La Reggina è libera. Dopo 3 anni di fallimenti sportivi, figuracce, umiliazioni e quanto di più basso ci possa essere stato, per gentile cortesia dell’amministrazione Falcomatà, gli amaranto cambiano proprietà. Nelle ultime ore, è arrivato il tanto atteso closing che ha portato Claudio Lotito a rilevare la società amaranto dalle mani di Nino Ballarino. Operazione conclusa con la regia del sindaco Francesco Cannizzaro che aveva promesso, in campagna elettorale, una svolta importante anche per gli amaranto. E così è stato.
Ripepi raggiante: “la Reggina è stata liberata”
In una diretta social, Massimo Ripepi ha commentato così il cambio di proprietà: “la Reggina è stata liberata. Ringraziamo il sindaco Cannizzaro per questa grande operazione. L’amministrazione più scarsa della storia, targata Falcomatà- Brunetti, ha trattato la nostra squadra a pesci in faccia, mortificando una realtà che appartiene alla città e alla sua gente”. “Lotito? è un grandissimo imprenditore, un uomo che fa calcio da tanti anni, ed è qui grazie a Cannizzaro. Ballarino? Non aveva le risorse economiche per gestire la Reggina. Cannizzaro, a differenza di chi c’era prima, è un sindaco autorevole: in pochi giorni ha già dimostrato di saper risolvere problemi importanti”, evidenzia Ripepi.
Cannizzaro al centro della svolta amaranto
Il passaggio più forte della diretta social riguarda il ringraziamento rivolto al sindaco Cannizzaro. Ripepi attribuisce al primo cittadino un ruolo decisivo nella vicenda legata alla Reggina, presentandolo come il motore politico e istituzionale dell’operazione. Secondo Ripepi, l’azione di Cannizzaro avrebbe prodotto un cambio di scenario significativo per il club amaranto, restituendo prospettiva a una realtà considerata parte integrante dell’identità cittadina.
Il riferimento a Lotito e il peso dell’esperienza nel calcio
Nella diretta social, Massimo Ripepi dedica un passaggio specifico anche a Lotito, descritto come un imprenditore di grande esperienza nel mondo del calcio essendo da tantissimi anni il proprietario e presidente della Lazio.

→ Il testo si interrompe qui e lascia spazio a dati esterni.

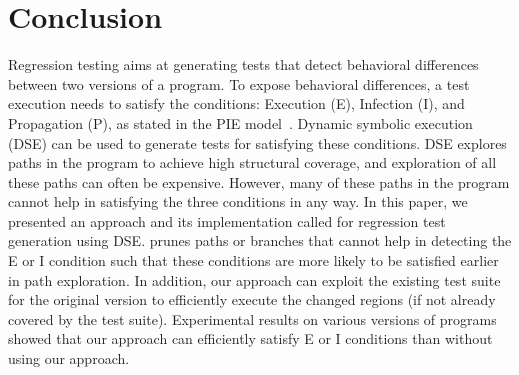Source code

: \section{Conclusion}
\label{sec:conclusion}
Regression testing aims at generating tests that detect behavioral differences between two versions of a program. To expose behavioral differences, a test execution needs to satisfy the conditions: Execution (E), Infection (I), and Propagation (P), as stated in the PIE model~\cite{voas}. Dynamic symbolic execution (DSE) can be used to generate tests for satisfying these conditions. DSE explores paths in the program to achieve high structural coverage, and exploration of all these paths can often be expensive. However, many of these paths in the program cannot help in satisfying the three conditions in any way. In this paper, we presented an approach and its implementation called  for regression test generation using DSE.  prunes paths or branches that cannot help in detecting the E or I condition such that these conditions are more likely to be satisfied earlier in path exploration. In addition, our approach can exploit the existing test suite for the original version to efficiently execute the changed regions (if not already covered by the test suite). 
Experimental results on various versions of programs showed that our approach can efficiently satisfy E or I conditions than without using our approach. 
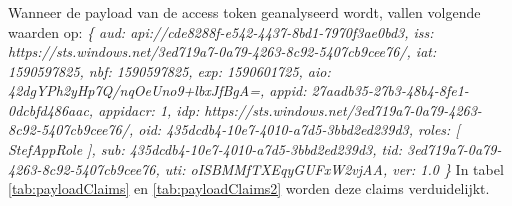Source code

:\subsubsection{}
Wanneer de payload van de access token geanalyseerd wordt, vallen volgende waarden op:
\emph{
	\{\newline
		aud: api://cde8288f-e542-4437-8bd1-7970f3ae0bd3,\newline
		iss: https://sts.windows.net/3ed719a7-0a79-4263-8c92-5407cb9cee76/,\newline
		iat: 1590597825,\newline
		nbf: 1590597825,\newline
		exp: 1590601725,\newline
		aio: 42dgYPh2yHp7Q/nqOeUno9+lbxJfBgA=,\newline
		appid: 27aadb35-27b3-48b4-8fe1-0dcbfd486aac,\newline
		appidacr: 1,\newline
		idp: https://sts.windows.net/3ed719a7-0a79-4263-8c92-5407cb9cee76/,\newline
		oid: 435dcdb4-10e7-4010-a7d5-3bbd2ed239d3,\newline
		roles: [\newline
		StefAppRole\newline
		],\newline
		sub: 435dcdb4-10e7-4010-a7d5-3bbd2ed239d3,\newline
		tid: 3ed719a7-0a79-4263-8c92-5407cb9cee76,\newline
		uti: oISBMMfTXEqyGUFxW2vjAA,\newline
		ver: 1.0\newline
	\}\newline
}
In tabel \ref{tab:payloadClaims} en \ref{tab:payloadClaims2} worden deze claims verduidelijkt.\newpage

Il riferimento assume rilievo perché viene collegato direttamente al ruolo del sindaco Cannizzaro: “è qui grazie al sindaco”.
Reggina come patrimonio della città e della sua gente
Uno degli elementi più rilevanti dell’intervento è la lettura della Reggina come bene collettivo. Ripepi non parla soltanto di una società sportiva, ma di una realtà che appartiene alla città, ai tifosi e al tessuto sociale reggino. Nella dichiarazione, l’ex amministrazione viene accusata di avere mortificato il club amaranto: “l’amministrazione più scarsa della storia ha trattato la Reggina a pesci in faccia, mortificando una realtà che appartiene alla città e alla sua gente”. Il passaggio evidenzia il valore identitario della Reggina, descritta come parte della comunità e non come un semplice soggetto sportivo. Per Ripepi, il rapporto tra squadra e città è talmente stretto da rendere la vicenda amaranto una questione pubblica, politica e sociale.
Un momento di gioia per il mondo amaranto
La diretta social di Massimo Ripepi si chiude idealmente con un tono di festa. Dopo le critiche alla precedente amministrazione, il riferimento a Ballarino, il ringraziamento a Cannizzaro e il richiamo a Lotito, il messaggio complessivo è quello di una fase nuova per il club amaranto.